First published in BW Businessworld here.
Soon after President Kennedy famously committed to landing a person on the moon, NASA’s Jet Propulsion Laboratory (JPL) started working on the Surveyor; an unmanned machine that would soft-land on the moon, take measurements, photographs and subsequently deploy a small roving vehicle.
But soon, engineers at JPL hit a roadblock. They couldn’t begin designing the Surveyor as no one knew what the moon’s surface was like. And no one knew that because no craft had landed on the moon yet. (Microsoft Excel aficionados will recognize this as a ‘circular reference error’)

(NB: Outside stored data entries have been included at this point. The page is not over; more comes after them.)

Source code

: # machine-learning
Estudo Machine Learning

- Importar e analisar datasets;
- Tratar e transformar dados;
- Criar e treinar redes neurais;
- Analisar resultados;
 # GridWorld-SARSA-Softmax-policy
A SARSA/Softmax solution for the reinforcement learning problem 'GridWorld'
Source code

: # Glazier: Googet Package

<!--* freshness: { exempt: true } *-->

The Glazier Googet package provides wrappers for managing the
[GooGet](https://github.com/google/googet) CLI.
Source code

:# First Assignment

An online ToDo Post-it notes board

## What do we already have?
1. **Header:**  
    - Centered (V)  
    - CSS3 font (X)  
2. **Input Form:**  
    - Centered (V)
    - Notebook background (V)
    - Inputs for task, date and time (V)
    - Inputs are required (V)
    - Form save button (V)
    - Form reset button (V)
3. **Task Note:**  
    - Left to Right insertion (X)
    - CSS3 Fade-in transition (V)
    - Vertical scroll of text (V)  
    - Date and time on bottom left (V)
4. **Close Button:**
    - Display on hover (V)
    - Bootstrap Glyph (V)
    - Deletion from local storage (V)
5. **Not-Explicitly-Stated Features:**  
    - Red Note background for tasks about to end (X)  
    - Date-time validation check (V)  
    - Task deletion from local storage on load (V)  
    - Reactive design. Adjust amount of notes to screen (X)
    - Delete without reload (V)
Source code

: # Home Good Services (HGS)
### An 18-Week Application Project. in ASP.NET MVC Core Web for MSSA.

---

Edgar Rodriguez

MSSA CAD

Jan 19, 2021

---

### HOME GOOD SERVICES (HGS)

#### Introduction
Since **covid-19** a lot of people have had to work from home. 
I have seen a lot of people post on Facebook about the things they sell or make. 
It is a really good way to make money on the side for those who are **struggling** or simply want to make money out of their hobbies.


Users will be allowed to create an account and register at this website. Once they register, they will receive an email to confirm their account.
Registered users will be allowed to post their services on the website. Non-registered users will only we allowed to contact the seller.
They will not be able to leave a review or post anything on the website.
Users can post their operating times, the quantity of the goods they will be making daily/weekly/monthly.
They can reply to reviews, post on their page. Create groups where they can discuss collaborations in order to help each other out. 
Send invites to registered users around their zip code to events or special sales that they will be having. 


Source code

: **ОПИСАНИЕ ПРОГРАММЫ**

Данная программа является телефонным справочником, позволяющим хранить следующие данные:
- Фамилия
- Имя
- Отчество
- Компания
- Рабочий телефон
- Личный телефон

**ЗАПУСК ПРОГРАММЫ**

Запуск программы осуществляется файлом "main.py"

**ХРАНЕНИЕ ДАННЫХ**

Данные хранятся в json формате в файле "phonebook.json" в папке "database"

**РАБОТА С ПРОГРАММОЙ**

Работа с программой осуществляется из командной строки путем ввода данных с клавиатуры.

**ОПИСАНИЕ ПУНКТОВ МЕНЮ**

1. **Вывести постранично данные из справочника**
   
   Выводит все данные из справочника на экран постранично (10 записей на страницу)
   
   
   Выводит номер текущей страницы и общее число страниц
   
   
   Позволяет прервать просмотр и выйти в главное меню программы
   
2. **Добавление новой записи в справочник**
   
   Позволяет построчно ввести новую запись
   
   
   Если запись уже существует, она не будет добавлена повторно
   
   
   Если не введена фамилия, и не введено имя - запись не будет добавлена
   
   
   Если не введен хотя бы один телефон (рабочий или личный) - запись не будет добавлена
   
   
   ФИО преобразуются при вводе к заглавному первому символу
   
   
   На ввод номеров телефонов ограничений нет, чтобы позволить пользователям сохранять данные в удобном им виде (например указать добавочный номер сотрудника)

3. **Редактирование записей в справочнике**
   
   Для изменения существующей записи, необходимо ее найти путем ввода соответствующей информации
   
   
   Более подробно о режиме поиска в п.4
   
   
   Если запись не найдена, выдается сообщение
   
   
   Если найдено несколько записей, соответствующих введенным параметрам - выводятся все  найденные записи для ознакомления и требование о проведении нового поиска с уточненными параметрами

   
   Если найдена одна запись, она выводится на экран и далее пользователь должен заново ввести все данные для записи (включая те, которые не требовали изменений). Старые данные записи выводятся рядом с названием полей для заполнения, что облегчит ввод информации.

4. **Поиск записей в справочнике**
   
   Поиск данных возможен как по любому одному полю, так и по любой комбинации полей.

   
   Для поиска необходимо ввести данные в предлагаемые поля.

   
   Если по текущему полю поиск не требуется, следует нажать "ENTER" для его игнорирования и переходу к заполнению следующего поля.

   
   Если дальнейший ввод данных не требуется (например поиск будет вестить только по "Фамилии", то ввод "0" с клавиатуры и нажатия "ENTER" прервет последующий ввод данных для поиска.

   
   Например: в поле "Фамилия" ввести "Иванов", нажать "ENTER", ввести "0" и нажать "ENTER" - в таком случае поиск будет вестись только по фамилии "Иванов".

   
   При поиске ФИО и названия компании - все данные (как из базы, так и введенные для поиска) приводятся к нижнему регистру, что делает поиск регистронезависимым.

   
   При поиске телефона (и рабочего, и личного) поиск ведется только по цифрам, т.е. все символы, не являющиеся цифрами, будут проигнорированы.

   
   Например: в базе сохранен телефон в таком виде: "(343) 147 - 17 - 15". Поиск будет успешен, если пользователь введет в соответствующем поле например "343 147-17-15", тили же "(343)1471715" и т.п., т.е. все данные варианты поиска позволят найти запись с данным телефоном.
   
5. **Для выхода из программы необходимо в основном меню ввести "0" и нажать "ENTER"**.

The moon’s surface could be soft and powdery due to eons of meteoric bombardment or could be filled with sharp needle-like crystals or could be a jumble of boulders. While scientists had multiple theories, no one had the detailed specifications the Engineers needed. With ambiguity about the lunar surface, the engineers couldn’t design the craft and work on the Surveyor stopped.
And then a scientist, Phyllis Buwalda, gave the engineers the detailed specifications they wanted. She described the lunar surface as hard and grainy, with slopes of no more than fifteen degrees, scattered small stones and boulders no more than about two feet across spaced here and there. With specifications in place, JPL engineers and subcontractors got to work. In fact, between 1966 and 1968, JPL sent seven robotic spacecrafts as part of the Surveyor program: preparing the ground for putting a man on the moon in 1969.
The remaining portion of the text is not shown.